Return every line from the listing where the word "condición" occurs.

-- Given data follows --

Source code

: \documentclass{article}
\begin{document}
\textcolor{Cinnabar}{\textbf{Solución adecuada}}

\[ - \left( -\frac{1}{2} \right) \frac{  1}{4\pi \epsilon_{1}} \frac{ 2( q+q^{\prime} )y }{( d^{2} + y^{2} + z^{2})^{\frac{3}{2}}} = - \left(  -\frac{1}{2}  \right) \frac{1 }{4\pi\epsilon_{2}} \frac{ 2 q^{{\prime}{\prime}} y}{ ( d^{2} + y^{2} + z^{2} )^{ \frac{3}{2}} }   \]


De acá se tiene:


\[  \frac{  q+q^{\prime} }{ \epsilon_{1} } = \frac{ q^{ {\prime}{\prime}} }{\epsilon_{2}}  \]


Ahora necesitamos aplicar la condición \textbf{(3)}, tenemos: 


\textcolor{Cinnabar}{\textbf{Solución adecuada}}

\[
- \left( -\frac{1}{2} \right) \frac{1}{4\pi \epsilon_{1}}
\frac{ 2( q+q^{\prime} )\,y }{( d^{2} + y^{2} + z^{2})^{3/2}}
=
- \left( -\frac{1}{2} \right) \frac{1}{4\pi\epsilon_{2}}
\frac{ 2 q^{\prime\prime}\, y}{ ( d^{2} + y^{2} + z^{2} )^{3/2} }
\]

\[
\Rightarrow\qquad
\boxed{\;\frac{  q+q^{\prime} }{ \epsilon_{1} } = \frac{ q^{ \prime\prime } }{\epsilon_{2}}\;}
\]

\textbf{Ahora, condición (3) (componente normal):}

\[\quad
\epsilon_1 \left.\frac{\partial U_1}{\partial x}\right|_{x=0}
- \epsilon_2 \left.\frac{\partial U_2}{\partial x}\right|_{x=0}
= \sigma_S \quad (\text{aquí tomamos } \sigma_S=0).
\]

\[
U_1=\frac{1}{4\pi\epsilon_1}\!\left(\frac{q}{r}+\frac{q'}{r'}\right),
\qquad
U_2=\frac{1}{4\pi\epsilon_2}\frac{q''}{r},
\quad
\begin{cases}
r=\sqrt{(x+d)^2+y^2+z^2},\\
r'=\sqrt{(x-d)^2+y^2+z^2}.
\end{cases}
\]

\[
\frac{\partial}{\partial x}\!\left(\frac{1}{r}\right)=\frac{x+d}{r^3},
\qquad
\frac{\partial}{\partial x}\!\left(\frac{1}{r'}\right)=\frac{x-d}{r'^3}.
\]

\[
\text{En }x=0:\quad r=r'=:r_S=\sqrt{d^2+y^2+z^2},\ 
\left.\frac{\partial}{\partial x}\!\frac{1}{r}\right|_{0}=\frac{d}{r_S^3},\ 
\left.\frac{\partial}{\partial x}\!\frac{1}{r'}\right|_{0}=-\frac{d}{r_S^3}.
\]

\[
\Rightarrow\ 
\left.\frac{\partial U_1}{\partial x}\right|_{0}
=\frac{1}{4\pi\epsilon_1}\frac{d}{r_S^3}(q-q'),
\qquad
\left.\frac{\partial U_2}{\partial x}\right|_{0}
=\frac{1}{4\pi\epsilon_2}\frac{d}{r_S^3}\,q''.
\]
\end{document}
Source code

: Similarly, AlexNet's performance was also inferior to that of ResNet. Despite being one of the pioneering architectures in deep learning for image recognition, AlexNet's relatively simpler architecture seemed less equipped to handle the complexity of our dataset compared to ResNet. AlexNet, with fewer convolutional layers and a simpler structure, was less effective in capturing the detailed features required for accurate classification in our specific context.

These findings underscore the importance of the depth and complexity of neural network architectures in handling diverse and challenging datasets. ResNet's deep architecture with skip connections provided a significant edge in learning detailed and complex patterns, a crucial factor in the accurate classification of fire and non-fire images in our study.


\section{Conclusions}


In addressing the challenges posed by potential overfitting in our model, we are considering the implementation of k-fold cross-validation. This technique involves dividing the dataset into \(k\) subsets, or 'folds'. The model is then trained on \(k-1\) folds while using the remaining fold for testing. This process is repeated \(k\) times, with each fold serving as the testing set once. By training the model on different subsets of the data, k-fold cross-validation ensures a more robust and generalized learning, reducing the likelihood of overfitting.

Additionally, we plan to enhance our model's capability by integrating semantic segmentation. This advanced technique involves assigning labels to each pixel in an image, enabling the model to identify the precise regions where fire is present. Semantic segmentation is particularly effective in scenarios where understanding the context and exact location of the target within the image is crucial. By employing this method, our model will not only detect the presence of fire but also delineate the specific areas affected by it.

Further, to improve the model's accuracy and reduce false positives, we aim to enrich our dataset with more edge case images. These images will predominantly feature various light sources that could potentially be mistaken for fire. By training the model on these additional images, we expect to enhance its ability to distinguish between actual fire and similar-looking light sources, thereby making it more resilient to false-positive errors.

-- Given data concluded --

Task response |
Ahora necesitamos aplicar la condición \textbf{(3)}, tenemos: 
\textbf{Ahora, condición (3) (componente normal):}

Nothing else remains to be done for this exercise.